++++ Entries supplied
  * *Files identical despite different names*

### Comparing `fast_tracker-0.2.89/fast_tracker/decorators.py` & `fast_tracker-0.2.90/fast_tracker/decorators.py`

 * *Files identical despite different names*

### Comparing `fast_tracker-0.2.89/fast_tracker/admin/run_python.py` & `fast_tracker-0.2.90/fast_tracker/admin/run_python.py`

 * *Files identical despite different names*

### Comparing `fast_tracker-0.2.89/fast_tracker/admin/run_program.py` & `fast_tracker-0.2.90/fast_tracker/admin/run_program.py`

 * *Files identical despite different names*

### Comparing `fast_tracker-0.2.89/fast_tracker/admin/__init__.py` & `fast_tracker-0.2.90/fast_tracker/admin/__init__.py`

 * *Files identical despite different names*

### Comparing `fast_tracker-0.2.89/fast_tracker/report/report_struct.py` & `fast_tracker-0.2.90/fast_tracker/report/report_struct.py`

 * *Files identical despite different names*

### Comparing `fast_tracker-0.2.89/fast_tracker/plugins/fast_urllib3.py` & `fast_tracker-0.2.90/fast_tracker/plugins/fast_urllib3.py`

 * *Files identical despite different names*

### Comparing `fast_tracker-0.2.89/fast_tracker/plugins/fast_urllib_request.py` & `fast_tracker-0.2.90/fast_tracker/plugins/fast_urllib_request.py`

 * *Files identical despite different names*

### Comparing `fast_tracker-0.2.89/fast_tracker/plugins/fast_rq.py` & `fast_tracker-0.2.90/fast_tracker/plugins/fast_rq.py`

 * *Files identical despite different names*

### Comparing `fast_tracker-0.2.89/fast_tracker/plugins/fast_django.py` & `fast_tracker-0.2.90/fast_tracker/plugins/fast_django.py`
++++++++
++++ Entries supplied
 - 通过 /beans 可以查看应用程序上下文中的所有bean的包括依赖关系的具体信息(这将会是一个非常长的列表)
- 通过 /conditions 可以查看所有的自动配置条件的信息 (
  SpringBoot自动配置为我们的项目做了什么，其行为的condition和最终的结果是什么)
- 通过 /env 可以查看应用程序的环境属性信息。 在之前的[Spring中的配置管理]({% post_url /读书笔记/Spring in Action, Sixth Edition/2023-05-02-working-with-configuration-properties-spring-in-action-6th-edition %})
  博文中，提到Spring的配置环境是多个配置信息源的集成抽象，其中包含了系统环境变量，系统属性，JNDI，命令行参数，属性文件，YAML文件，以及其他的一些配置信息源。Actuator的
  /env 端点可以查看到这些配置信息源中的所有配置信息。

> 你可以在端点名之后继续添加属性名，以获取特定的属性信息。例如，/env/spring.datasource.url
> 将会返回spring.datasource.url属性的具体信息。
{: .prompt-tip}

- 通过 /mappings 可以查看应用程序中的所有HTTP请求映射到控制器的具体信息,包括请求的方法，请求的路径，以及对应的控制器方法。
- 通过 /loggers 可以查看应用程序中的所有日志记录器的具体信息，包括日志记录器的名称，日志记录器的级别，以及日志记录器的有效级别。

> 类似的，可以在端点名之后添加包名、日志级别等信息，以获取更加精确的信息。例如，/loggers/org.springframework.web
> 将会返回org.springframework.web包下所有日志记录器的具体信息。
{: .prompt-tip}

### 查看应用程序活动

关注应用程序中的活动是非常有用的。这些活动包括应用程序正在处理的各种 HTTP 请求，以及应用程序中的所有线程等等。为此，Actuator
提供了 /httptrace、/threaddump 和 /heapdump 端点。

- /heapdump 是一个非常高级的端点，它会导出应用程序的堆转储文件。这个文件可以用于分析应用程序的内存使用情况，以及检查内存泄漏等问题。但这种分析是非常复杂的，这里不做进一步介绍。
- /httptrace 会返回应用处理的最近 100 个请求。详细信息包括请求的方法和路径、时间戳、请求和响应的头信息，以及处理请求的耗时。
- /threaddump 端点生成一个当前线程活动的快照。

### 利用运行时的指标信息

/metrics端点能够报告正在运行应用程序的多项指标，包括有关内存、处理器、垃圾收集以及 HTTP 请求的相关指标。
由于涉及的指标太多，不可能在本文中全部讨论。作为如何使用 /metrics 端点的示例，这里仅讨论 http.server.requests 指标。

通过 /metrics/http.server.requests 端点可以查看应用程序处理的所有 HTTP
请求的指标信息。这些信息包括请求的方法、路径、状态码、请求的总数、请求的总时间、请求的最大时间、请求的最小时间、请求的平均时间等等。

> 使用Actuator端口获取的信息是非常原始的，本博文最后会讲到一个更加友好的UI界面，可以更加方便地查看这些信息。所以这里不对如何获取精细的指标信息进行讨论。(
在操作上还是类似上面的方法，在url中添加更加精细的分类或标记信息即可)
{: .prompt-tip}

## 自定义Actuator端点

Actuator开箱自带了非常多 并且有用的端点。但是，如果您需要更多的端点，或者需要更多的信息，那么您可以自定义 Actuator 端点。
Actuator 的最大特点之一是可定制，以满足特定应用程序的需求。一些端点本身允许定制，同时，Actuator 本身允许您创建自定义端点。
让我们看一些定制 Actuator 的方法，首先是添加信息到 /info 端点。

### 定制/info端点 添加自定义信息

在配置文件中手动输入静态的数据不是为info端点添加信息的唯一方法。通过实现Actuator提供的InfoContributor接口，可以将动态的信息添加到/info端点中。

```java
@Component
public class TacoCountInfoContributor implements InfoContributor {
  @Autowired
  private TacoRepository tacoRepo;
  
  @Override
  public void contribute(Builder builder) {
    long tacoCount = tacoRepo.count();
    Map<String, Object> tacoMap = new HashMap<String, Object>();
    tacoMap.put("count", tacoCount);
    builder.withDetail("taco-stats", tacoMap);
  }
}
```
++++++++
++++ Entries supplied
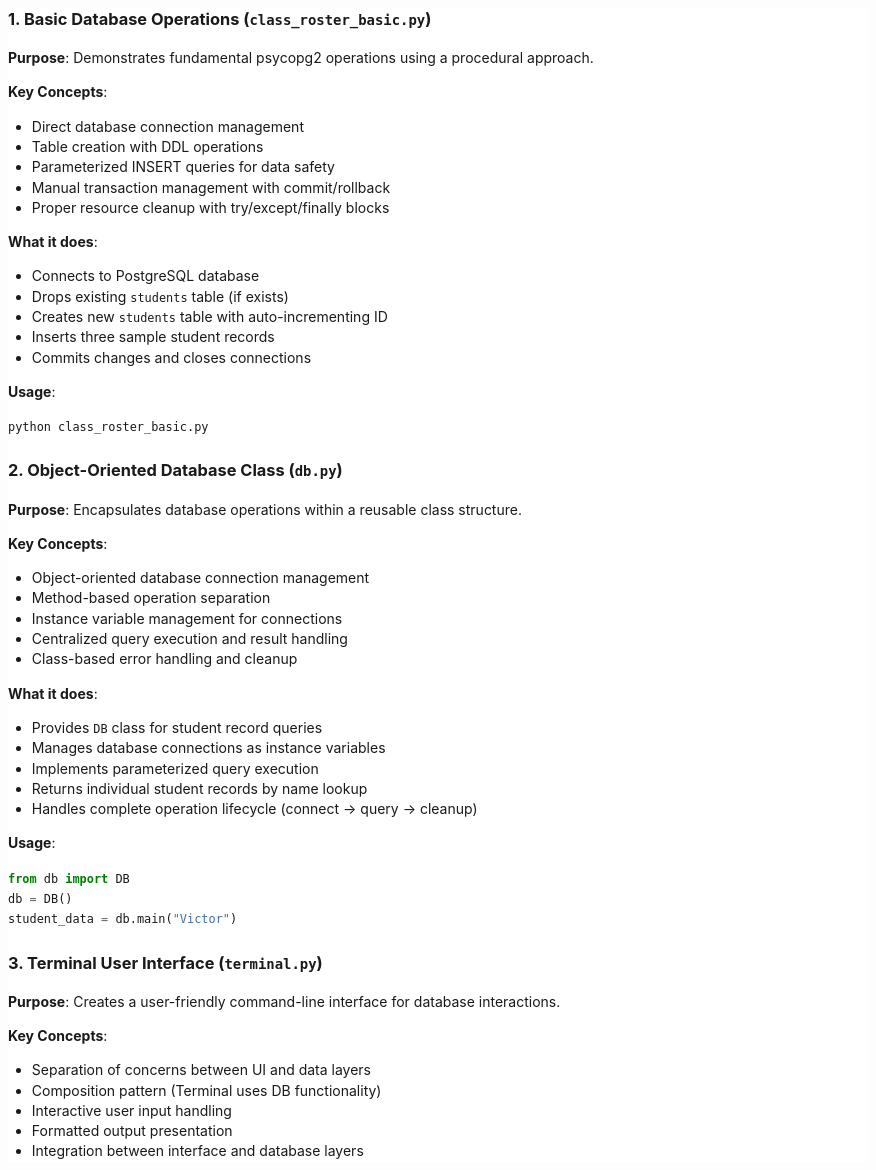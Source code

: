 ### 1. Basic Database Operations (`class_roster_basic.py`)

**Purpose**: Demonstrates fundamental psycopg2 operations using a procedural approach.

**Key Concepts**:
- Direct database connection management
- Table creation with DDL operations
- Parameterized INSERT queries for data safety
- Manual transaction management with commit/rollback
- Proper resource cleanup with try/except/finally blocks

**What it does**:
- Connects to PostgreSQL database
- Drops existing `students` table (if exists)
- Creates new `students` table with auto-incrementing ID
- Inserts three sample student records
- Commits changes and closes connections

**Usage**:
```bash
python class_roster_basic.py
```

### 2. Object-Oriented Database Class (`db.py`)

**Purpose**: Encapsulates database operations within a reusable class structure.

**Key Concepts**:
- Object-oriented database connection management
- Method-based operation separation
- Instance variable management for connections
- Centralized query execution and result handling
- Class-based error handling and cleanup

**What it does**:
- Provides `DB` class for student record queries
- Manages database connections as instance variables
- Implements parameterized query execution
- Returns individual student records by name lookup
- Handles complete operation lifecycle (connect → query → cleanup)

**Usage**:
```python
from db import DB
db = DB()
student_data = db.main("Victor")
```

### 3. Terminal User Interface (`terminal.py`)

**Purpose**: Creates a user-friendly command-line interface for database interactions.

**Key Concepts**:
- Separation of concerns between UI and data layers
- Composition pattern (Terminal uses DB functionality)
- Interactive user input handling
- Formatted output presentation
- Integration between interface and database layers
++++++++
Exercise instructions
Counting only lines that contain the string "records", how many are there in the data above? Give the number alone.

Result of this exercise
2